▶ **DIRECTIONS**: Tally up the lines below that contain the word "issues" and give the total alone.

▶ **Recorded data**:
[Start of section]

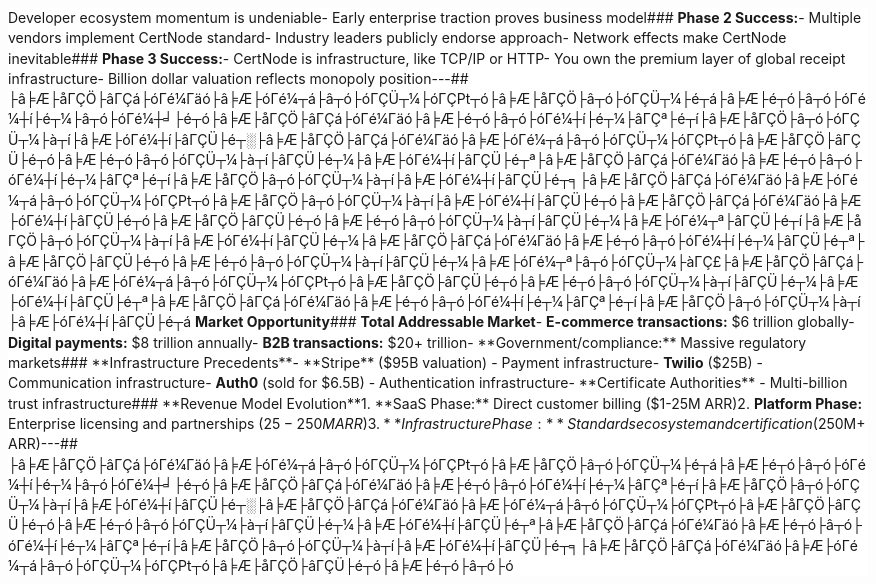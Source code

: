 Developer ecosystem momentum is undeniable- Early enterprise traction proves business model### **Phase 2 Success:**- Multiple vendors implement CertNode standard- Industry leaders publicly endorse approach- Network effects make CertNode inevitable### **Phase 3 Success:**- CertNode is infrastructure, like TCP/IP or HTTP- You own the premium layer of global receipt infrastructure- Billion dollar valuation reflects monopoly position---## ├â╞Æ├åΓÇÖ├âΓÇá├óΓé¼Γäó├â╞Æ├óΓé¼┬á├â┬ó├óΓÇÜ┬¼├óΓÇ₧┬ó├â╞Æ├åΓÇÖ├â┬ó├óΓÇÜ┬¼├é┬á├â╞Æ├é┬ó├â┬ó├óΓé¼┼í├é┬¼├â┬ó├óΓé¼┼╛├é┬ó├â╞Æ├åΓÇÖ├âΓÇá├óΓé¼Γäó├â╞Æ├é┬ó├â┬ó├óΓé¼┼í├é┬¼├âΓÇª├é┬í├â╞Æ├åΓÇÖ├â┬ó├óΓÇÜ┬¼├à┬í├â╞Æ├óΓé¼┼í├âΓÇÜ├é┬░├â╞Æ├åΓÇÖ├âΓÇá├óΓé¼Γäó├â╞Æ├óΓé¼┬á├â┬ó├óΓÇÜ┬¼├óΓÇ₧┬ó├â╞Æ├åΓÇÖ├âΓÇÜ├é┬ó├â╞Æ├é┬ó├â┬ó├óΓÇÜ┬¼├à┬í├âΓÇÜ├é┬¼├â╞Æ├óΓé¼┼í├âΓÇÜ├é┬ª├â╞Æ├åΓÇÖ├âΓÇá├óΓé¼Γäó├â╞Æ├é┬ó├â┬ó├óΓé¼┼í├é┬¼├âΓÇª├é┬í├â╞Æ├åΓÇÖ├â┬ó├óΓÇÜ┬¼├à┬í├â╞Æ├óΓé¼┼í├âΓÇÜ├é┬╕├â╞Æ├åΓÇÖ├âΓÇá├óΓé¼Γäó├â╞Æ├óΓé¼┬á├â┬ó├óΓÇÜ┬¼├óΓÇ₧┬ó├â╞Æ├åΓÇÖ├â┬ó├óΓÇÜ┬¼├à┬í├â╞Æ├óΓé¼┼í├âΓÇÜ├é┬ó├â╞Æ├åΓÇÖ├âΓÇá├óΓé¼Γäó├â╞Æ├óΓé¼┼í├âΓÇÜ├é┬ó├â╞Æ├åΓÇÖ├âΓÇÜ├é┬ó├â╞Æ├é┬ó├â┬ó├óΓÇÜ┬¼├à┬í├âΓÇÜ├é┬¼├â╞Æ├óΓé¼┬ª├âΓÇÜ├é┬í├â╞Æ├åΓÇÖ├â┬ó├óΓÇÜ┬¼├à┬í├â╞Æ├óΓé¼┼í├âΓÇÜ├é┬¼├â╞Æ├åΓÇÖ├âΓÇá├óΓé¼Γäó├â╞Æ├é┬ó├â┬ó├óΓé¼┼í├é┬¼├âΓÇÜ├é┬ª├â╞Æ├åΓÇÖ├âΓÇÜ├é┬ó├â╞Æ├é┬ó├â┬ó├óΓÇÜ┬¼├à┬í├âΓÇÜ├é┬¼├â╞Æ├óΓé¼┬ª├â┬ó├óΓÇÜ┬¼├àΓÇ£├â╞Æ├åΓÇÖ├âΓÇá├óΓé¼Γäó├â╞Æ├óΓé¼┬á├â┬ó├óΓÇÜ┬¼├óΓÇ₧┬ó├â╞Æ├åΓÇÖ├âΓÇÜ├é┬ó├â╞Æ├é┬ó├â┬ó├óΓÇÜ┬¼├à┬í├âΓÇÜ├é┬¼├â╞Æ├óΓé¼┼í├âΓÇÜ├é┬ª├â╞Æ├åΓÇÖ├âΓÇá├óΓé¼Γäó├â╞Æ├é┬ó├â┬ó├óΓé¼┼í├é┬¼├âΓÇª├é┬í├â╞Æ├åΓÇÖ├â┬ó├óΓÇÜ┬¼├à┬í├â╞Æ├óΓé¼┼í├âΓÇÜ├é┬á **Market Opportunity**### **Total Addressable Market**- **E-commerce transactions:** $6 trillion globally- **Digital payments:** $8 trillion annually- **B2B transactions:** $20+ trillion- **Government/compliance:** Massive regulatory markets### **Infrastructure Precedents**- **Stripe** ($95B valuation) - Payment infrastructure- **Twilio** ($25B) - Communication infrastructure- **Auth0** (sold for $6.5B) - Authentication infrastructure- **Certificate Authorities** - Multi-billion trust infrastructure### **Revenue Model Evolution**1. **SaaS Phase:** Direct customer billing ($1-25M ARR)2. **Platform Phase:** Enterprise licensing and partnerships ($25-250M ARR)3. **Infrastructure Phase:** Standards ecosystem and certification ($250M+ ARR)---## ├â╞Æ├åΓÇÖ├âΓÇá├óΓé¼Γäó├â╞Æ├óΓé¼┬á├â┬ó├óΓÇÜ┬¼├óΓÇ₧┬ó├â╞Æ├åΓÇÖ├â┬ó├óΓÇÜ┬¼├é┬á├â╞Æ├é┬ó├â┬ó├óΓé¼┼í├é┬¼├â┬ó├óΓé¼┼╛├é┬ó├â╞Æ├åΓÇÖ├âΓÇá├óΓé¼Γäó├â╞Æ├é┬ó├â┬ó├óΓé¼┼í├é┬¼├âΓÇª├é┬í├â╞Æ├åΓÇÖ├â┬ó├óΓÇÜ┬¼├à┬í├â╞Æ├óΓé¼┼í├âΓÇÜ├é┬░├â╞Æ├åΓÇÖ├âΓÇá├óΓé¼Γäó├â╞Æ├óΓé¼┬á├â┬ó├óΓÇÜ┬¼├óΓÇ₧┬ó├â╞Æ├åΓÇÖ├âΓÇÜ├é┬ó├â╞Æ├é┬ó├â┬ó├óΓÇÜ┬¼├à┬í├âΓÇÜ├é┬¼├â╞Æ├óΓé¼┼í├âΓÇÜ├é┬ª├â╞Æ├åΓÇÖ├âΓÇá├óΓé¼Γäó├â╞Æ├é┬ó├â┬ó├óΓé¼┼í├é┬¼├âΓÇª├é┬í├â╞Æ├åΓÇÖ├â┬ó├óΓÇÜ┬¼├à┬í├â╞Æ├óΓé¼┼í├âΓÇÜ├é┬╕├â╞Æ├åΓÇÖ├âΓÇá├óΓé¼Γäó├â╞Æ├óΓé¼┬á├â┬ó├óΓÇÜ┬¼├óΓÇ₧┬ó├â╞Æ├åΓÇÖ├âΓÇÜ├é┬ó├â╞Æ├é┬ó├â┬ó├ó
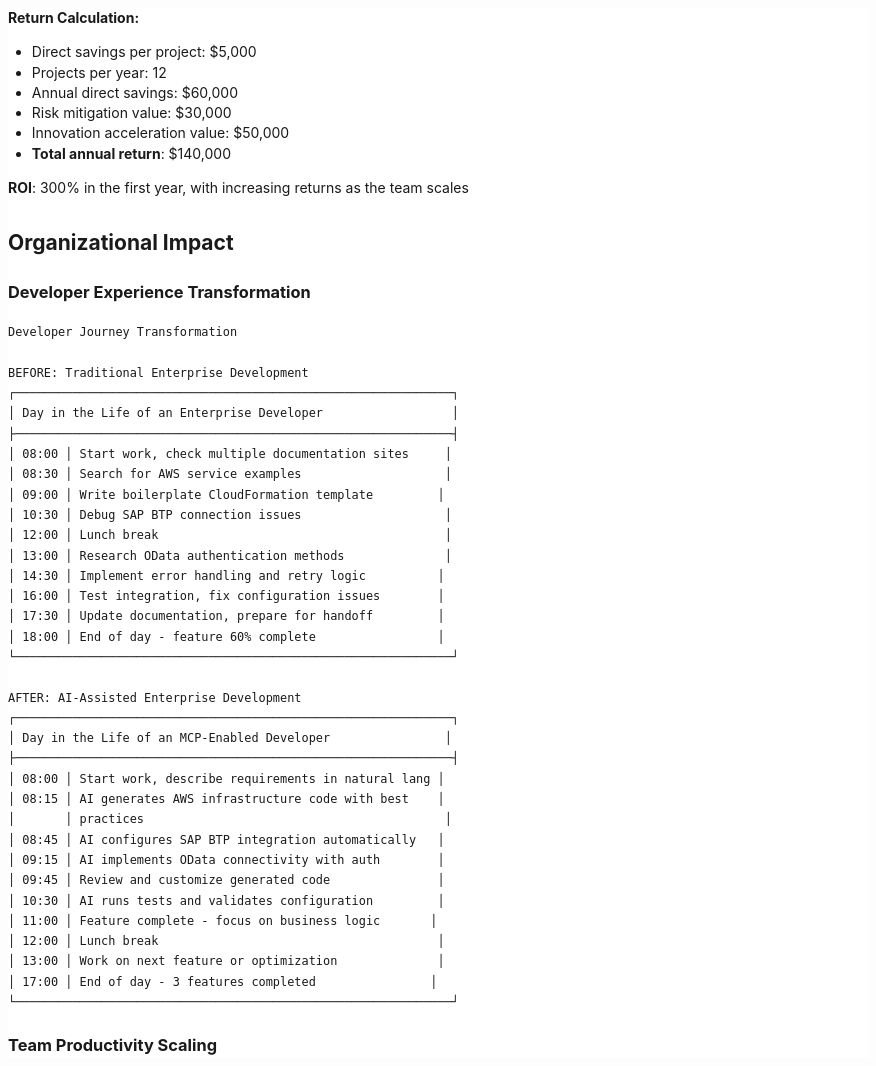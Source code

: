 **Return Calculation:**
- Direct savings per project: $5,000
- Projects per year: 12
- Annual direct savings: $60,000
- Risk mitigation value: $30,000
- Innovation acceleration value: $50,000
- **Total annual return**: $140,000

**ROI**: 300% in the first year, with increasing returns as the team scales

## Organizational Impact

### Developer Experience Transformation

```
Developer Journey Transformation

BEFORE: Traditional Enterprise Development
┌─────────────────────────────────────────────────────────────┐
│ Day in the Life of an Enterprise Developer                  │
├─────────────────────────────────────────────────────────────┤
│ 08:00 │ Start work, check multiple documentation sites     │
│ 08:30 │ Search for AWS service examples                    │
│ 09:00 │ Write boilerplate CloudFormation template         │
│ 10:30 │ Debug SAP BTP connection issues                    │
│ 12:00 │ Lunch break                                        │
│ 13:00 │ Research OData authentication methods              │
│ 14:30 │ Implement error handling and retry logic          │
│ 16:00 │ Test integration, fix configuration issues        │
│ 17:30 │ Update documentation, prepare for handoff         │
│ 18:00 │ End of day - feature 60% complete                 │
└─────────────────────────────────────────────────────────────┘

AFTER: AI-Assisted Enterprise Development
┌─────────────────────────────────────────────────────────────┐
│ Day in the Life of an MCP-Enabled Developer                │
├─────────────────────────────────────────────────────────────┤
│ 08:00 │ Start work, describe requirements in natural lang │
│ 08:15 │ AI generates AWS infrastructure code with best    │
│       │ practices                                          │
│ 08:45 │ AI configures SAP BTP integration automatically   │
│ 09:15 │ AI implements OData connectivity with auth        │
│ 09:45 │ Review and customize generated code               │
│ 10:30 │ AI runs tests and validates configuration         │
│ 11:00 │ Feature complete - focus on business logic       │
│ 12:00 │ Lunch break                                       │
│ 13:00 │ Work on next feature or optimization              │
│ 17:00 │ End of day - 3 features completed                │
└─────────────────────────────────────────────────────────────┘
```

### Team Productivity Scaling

[End of section]

▶ **ANSWER FOR THIS EXERCISE**: 2